### Task details
Return exactly those lines of the material below that fall between the line holding "A large number" and the line holding "Consequently, temporal networks", inclusive.

### Given information
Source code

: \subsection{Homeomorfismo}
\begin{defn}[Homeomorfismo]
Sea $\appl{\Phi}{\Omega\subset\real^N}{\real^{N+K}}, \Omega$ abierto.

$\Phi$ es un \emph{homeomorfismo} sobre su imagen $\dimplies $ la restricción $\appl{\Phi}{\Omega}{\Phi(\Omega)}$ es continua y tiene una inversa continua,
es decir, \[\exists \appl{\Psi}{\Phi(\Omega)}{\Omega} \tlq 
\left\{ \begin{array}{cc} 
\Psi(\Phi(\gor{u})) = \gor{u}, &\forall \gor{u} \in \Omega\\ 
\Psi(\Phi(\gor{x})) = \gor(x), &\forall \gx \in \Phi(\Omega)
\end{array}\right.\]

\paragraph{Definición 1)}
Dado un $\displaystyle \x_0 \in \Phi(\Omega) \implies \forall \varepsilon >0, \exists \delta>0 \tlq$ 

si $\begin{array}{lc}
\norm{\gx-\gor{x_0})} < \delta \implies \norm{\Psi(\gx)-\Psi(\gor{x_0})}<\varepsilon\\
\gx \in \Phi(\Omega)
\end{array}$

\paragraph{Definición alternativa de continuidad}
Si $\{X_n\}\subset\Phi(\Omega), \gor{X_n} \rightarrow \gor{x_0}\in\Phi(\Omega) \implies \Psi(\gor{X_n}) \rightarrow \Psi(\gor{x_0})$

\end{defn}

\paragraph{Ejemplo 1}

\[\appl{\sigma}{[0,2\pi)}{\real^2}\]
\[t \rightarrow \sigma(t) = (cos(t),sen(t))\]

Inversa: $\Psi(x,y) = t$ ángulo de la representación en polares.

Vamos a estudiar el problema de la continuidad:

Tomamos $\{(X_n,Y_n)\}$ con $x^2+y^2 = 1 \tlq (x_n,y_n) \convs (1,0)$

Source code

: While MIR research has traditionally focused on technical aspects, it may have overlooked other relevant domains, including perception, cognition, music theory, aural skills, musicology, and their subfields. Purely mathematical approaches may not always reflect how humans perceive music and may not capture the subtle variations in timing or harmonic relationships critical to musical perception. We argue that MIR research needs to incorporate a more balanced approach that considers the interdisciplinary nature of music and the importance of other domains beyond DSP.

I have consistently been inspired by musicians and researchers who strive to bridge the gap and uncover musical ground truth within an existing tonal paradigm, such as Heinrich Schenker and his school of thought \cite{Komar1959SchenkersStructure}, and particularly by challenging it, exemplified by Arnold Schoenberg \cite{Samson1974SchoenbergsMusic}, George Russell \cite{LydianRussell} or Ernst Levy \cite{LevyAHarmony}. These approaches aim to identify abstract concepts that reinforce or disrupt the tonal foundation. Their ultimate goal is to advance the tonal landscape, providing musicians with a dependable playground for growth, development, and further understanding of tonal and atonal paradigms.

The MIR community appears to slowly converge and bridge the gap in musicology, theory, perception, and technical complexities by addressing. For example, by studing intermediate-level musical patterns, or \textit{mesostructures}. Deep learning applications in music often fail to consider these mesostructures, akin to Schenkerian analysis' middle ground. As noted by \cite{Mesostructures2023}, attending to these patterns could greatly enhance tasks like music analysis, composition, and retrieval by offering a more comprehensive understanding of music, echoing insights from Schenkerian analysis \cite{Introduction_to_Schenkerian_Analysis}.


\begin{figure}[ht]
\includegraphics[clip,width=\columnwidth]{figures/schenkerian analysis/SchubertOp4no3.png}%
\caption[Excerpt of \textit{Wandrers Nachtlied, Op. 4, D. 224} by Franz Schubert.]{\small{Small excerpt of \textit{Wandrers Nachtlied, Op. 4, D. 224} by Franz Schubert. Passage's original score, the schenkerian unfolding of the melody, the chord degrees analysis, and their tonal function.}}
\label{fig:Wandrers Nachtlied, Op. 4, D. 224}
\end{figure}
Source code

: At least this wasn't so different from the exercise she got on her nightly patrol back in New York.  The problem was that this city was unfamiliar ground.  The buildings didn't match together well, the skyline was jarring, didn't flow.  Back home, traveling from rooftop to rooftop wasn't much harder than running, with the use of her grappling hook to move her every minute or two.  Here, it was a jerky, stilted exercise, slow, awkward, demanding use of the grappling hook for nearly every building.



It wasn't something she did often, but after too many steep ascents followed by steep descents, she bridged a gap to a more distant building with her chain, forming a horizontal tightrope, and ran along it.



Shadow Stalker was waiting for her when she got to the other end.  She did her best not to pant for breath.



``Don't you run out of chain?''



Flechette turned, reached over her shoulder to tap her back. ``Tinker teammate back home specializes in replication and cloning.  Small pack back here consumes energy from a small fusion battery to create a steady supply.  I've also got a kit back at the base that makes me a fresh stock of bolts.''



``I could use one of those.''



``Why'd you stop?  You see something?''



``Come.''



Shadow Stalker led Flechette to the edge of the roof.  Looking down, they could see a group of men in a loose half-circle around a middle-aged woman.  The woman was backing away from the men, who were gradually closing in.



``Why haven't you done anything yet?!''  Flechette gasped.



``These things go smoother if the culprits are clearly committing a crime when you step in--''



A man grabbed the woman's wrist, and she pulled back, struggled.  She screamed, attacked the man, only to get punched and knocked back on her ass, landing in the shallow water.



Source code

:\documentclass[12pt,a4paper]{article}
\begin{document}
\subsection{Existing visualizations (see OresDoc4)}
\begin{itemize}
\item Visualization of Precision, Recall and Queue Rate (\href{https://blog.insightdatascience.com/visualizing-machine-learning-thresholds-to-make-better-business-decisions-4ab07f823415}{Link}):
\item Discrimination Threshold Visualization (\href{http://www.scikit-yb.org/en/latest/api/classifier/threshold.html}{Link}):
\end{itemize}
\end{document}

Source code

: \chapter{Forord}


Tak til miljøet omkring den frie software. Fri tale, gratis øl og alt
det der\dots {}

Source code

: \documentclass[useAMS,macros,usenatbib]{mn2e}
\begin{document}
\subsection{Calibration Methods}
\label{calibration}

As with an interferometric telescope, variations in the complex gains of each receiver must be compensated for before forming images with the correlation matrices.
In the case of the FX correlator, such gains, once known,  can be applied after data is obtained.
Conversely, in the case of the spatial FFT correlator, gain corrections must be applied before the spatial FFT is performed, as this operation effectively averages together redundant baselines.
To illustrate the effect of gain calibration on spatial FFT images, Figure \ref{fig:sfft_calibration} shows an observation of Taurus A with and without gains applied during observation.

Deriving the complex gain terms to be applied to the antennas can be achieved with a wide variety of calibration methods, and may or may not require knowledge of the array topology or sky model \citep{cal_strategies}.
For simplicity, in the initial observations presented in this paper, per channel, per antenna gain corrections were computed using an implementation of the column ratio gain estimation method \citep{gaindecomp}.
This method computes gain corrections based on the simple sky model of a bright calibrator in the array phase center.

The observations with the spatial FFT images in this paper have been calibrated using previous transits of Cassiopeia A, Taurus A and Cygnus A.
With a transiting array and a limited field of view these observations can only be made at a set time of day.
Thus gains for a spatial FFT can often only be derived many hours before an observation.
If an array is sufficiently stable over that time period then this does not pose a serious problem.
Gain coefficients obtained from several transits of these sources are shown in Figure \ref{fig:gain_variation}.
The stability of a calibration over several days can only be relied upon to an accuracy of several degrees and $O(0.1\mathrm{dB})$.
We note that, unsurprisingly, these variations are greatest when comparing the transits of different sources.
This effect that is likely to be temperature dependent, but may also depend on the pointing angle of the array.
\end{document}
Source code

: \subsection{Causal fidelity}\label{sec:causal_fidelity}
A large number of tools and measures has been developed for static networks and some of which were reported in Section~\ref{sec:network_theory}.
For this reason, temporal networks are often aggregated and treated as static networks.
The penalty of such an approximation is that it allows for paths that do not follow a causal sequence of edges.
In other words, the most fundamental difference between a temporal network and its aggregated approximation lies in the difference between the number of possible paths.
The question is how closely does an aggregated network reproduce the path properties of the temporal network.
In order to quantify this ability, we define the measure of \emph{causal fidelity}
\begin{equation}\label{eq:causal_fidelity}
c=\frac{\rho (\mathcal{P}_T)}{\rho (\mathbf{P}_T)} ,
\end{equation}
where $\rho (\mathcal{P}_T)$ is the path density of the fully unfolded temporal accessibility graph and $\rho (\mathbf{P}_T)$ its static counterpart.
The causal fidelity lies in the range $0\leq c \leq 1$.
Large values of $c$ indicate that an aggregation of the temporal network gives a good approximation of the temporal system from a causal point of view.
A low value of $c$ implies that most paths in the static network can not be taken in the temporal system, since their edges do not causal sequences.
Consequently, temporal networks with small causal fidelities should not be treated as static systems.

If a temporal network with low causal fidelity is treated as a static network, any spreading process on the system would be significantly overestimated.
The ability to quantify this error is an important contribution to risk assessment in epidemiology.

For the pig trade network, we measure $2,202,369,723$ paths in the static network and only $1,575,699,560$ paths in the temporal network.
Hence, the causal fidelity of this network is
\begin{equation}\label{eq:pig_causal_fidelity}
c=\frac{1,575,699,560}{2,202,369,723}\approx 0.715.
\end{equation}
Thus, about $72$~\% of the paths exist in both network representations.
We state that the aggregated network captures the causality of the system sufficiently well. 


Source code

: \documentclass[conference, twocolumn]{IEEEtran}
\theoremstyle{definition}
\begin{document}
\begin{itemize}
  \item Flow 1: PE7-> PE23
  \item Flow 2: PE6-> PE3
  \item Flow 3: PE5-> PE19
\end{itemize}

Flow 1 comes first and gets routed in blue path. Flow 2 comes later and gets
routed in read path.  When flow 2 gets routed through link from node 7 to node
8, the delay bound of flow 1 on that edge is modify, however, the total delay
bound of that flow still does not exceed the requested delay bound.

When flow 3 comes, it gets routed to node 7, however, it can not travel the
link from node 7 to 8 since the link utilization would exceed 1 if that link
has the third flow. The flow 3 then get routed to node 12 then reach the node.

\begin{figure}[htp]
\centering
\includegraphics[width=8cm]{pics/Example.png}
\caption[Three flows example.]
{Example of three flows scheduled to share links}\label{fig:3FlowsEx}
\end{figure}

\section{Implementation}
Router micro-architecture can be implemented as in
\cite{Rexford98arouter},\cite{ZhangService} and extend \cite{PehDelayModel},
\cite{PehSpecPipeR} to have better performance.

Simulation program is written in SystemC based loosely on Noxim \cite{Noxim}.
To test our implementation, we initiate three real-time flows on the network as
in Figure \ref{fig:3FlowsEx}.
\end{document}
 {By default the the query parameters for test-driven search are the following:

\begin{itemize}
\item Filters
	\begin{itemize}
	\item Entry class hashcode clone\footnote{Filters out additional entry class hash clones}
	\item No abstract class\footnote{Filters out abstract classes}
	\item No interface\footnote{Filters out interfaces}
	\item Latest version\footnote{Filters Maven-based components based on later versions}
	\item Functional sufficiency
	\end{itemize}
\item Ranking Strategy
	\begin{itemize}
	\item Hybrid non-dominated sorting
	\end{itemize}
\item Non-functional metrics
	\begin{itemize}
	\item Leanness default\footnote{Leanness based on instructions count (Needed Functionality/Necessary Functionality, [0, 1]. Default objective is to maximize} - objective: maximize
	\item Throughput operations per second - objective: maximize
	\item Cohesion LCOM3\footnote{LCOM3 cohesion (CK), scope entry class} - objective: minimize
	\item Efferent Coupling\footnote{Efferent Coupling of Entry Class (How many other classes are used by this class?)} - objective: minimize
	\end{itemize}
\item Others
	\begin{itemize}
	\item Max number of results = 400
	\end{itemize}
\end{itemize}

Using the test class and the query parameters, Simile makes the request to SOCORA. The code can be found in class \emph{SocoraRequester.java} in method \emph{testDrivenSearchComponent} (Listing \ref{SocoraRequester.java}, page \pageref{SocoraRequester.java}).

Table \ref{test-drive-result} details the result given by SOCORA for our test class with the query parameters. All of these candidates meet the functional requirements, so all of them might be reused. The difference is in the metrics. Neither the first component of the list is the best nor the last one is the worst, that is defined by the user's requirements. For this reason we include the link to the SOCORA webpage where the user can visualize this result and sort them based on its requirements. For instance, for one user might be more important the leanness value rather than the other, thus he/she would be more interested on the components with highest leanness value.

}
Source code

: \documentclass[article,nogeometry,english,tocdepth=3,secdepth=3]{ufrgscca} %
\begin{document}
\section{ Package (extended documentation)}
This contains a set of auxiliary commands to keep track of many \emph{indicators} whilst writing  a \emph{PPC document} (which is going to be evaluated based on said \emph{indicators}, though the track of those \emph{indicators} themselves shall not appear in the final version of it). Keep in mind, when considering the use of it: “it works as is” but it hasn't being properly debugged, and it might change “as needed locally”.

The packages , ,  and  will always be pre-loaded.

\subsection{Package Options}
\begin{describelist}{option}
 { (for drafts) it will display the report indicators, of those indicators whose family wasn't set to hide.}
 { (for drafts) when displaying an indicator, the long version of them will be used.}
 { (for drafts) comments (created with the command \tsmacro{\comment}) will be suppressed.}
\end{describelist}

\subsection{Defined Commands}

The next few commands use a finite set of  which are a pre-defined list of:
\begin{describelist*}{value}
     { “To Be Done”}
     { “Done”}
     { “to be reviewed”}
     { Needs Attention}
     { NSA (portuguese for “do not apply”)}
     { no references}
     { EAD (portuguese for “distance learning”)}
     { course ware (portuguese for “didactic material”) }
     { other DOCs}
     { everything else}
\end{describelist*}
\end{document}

### Response to this task
A large number of tools and measures has been developed for static networks and some of which were reported in Section~\ref{sec:network_theory}.
For this reason, temporal networks are often aggregated and treated as static networks.
The penalty of such an approximation is that it allows for paths that do not follow a causal sequence of edges.
In other words, the most fundamental difference between a temporal network and its aggregated approximation lies in the difference between the number of possible paths.
The question is how closely does an aggregated network reproduce the path properties of the temporal network.
In order to quantify this ability, we define the measure of \emph{causal fidelity}
\begin{equation}\label{eq:causal_fidelity}
c=\frac{\rho (\mathcal{P}_T)}{\rho (\mathbf{P}_T)} ,
\end{equation}
where $\rho (\mathcal{P}_T)$ is the path density of the fully unfolded temporal accessibility graph and $\rho (\mathbf{P}_T)$ its static counterpart.
The causal fidelity lies in the range $0\leq c \leq 1$.
Large values of $c$ indicate that an aggregation of the temporal network gives a good approximation of the temporal system from a causal point of view.
A low value of $c$ implies that most paths in the static network can not be taken in the temporal system, since their edges do not causal sequences.
Consequently, temporal networks with small causal fidelities should not be treated as static systems.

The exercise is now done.